You should stop posting your outrage on Twitter. I know you think it sounds like reasoned and reasonable discourse, and perhaps it would be under different circumstances, but the fact that you aren’t simply answering this madness with a horse laugh or an obscenity plays into the hands of this pugnacious and dangerously out-of-touch individual and his power-drunk minions.

And you should let the country know that you are opting out of any involvement in a dysfunctional government led by a man who probably shouldn’t be allowed to roam the streets unattended. You should identify the naked emperor for what he is and then get on with the real business which history has suddenly conferred upon you.

You should (and here comes the hard part) fashion a New Deal for the American people, one which will convince the economically desperate sixty million who voted for Trump that you have heard them, and that real help is on the way. No half measures will do. The status quo is dead. What is called for now is Drama with a capital D. See alltogethernow.org if you would like one idea of what to do; however, whatever you propose must be a game changer on the same level as that which is proposed there.

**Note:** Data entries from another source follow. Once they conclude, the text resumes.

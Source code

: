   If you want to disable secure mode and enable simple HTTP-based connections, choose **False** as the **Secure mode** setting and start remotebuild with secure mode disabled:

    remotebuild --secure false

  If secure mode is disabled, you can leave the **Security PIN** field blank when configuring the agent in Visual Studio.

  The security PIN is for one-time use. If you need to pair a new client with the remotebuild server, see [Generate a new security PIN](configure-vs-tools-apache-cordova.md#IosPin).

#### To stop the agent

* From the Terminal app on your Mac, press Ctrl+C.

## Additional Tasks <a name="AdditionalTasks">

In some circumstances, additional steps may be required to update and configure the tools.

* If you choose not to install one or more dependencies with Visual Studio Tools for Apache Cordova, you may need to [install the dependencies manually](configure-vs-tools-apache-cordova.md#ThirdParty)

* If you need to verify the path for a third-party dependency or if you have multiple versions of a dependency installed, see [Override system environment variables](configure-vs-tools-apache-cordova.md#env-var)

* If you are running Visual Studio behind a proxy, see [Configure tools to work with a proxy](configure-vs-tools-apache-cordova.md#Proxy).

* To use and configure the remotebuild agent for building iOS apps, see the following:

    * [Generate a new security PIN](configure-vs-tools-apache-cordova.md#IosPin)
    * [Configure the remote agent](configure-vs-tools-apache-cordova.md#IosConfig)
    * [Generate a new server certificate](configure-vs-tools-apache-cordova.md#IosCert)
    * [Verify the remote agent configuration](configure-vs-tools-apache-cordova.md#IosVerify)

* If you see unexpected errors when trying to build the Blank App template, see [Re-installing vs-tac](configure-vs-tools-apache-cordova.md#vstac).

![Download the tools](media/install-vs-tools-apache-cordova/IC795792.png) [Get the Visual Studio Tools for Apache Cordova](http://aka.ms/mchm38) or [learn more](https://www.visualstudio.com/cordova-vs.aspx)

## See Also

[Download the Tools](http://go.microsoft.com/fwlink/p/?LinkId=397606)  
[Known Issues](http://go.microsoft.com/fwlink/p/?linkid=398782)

And then get on the phone. Bring together, as loud vocal proponents of your New Deal, the ACLU, the Southern Poverty Law Center, the Sierra Club, Glenn Greenwald, Amy Goodman, Black Lives Matter, Jerry Brown, Greenpeace, the SCLC, Warren Buffet, Hollywood, the AFT and the NEA, your family, my family, all those nurses in California, Cornel West, Noam Chomsky, Matt Taibbi, Naomi Klein, ThinkProgress, Edward Snowden, TalkPoverty, The Intercept. Keith Olbermann, Jon Stewart, the Onion—well, you get the idea: EVERYONE of a like mind, because we can ONLY take this on together. Then get back on the phone to the VFW, the American Legion, the other 24 veterans' organizations listed on Google, the Boy Scouts of America, and any other not-so-like-minded organizations that nonetheless would like to think the best of the U.S. and bring them on board as well. Remember above all else, we can only do this with a plan that will fix the economic train wreck we have been hurtling toward for the past 40 years.

That wreck is here, it has happened, it isn’t going away, our country hastens toward ruin, and there is no going back to November 7.
tags: Politics | Governance | New Political Party

What Happened?

Jan 24, 2017
In case you’ve been asleep since last August, when the mainstream media were predicting Hillary would be a shoo-in against the Donald: Good Morning!

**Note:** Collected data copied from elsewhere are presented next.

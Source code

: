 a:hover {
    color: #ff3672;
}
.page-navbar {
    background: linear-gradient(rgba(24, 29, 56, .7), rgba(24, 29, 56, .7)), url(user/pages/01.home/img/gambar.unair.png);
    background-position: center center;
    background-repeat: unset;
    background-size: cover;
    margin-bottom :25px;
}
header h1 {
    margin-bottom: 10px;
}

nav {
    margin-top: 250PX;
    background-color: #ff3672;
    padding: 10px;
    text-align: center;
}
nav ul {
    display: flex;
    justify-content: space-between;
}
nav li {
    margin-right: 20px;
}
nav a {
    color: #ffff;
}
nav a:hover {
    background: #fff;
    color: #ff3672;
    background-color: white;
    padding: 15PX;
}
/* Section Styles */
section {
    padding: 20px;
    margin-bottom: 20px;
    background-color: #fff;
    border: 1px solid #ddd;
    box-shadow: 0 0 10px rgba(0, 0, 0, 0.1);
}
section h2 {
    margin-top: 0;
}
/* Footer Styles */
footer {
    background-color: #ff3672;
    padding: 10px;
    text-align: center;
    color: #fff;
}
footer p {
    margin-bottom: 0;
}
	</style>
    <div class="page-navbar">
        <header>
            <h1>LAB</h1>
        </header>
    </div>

Here’s what happened: Sixty million people, in desperation over their economic plight (37.4 percent of the labor force have no work and over half who do don’t earn enough to live on) voted their despair and put a scoundrel and buffoon in the White House rather than continue to support the status quo. Those of us who didn’t vote for him are just as responsible as those who did, having silently acquiesced in the hijacking of our nation over the past 35 years by the forces of unregulated capitalism and overweening greed.

Racism, abortion, immigration—these are all smokescreens for what is really going on—the emptying of your pockets by the super-super-rich, who are simultaneously killing the American Dream and threatening all human life with nuclear or climatic disaster.

Things fall apart; the center cannot hold; mere anarchy is loosed upon the world. But don’t look for a second coming to save you. This one’s up to you, Charley, and you and you and you. Ralph won’t save us; Bernie won’t save us; Elizabeth won’t save us: the status quo and all its traditional players are finished.

What will save us, if we’re lucky, is a daring New Economic Policy that will credibly revive for all Americans the ideals of equal opportunity and self-reliance upon which this brave new world was originally founded. And to my mind, this means jobs for all at wages that support a decent living. Promise the American people this and make them believe you can deliver, and in 2018 we can elect a veto-proof Congress that can set about making it happen.

Anything less, anything smacking of “business as usual,” is doomed to failure. And failure today carries a cost none of us wants to think about.